── EXERCISE INPUTS
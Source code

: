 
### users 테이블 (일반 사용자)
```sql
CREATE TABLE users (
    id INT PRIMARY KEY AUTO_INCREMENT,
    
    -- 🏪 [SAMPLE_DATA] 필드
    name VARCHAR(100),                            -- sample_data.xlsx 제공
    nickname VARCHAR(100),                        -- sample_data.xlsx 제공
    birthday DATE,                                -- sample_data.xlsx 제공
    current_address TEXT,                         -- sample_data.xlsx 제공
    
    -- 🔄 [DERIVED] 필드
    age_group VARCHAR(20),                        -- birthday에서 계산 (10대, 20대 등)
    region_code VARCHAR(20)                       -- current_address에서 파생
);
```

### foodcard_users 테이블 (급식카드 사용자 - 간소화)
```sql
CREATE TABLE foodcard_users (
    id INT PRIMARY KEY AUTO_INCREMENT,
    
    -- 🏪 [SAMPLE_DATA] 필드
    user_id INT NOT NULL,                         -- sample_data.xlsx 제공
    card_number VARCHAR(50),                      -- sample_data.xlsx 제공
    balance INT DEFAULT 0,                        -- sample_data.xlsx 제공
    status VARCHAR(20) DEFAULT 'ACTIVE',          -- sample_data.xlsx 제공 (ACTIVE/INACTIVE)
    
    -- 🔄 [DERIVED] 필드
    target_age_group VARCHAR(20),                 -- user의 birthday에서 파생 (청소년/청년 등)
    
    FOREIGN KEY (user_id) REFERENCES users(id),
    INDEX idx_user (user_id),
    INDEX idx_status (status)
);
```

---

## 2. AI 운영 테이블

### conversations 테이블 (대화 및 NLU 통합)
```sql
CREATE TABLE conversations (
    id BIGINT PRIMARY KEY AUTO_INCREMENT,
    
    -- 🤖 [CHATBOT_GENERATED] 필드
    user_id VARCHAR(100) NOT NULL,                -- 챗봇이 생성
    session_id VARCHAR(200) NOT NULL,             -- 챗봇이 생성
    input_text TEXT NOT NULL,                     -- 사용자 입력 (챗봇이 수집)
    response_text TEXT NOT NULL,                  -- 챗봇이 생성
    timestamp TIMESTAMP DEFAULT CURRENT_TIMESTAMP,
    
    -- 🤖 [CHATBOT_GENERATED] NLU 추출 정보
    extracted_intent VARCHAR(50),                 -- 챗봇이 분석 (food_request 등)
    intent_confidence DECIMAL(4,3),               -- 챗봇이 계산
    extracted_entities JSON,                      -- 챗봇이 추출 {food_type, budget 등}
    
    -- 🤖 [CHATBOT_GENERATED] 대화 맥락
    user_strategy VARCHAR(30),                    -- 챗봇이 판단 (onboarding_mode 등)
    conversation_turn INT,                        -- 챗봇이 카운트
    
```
────
■ TASK INSTRUCTIONS ■
Could you return the data above exactly as it stands?

■ ANSWER ■
Source code

: 
### users 테이블 (일반 사용자)
```sql
CREATE TABLE users (
    id INT PRIMARY KEY AUTO_INCREMENT,
    
    -- 🏪 [SAMPLE_DATA] 필드
    name VARCHAR(100),                            -- sample_data.xlsx 제공
    nickname VARCHAR(100),                        -- sample_data.xlsx 제공
    birthday DATE,                                -- sample_data.xlsx 제공
    current_address TEXT,                         -- sample_data.xlsx 제공
    
    -- 🔄 [DERIVED] 필드
    age_group VARCHAR(20),                        -- birthday에서 계산 (10대, 20대 등)
    region_code VARCHAR(20)                       -- current_address에서 파생
);
```

### foodcard_users 테이블 (급식카드 사용자 - 간소화)
```sql
CREATE TABLE foodcard_users (
    id INT PRIMARY KEY AUTO_INCREMENT,
    
    -- 🏪 [SAMPLE_DATA] 필드
    user_id INT NOT NULL,                         -- sample_data.xlsx 제공
    card_number VARCHAR(50),                      -- sample_data.xlsx 제공
    balance INT DEFAULT 0,                        -- sample_data.xlsx 제공
    status VARCHAR(20) DEFAULT 'ACTIVE',          -- sample_data.xlsx 제공 (ACTIVE/INACTIVE)
    
    -- 🔄 [DERIVED] 필드
    target_age_group VARCHAR(20),                 -- user의 birthday에서 파생 (청소년/청년 등)
    
    FOREIGN KEY (user_id) REFERENCES users(id),
    INDEX idx_user (user_id),
    INDEX idx_status (status)
);
```

---

## 2. AI 운영 테이블

### conversations 테이블 (대화 및 NLU 통합)
```sql
CREATE TABLE conversations (
    id BIGINT PRIMARY KEY AUTO_INCREMENT,
    
    -- 🤖 [CHATBOT_GENERATED] 필드
    user_id VARCHAR(100) NOT NULL,                -- 챗봇이 생성
    session_id VARCHAR(200) NOT NULL,             -- 챗봇이 생성
    input_text TEXT NOT NULL,                     -- 사용자 입력 (챗봇이 수집)
    response_text TEXT NOT NULL,                  -- 챗봇이 생성
    timestamp TIMESTAMP DEFAULT CURRENT_TIMESTAMP,
    
    -- 🤖 [CHATBOT_GENERATED] NLU 추출 정보
    extracted_intent VARCHAR(50),                 -- 챗봇이 분석 (food_request 등)
    intent_confidence DECIMAL(4,3),               -- 챗봇이 계산
    extracted_entities JSON,                      -- 챗봇이 추출 {food_type, budget 등}
    
    -- 🤖 [CHATBOT_GENERATED] 대화 맥락
    user_strategy VARCHAR(30),                    -- 챗봇이 판단 (onboarding_mode 등)
    conversation_turn INT,                        -- 챗봇이 카운트
    
```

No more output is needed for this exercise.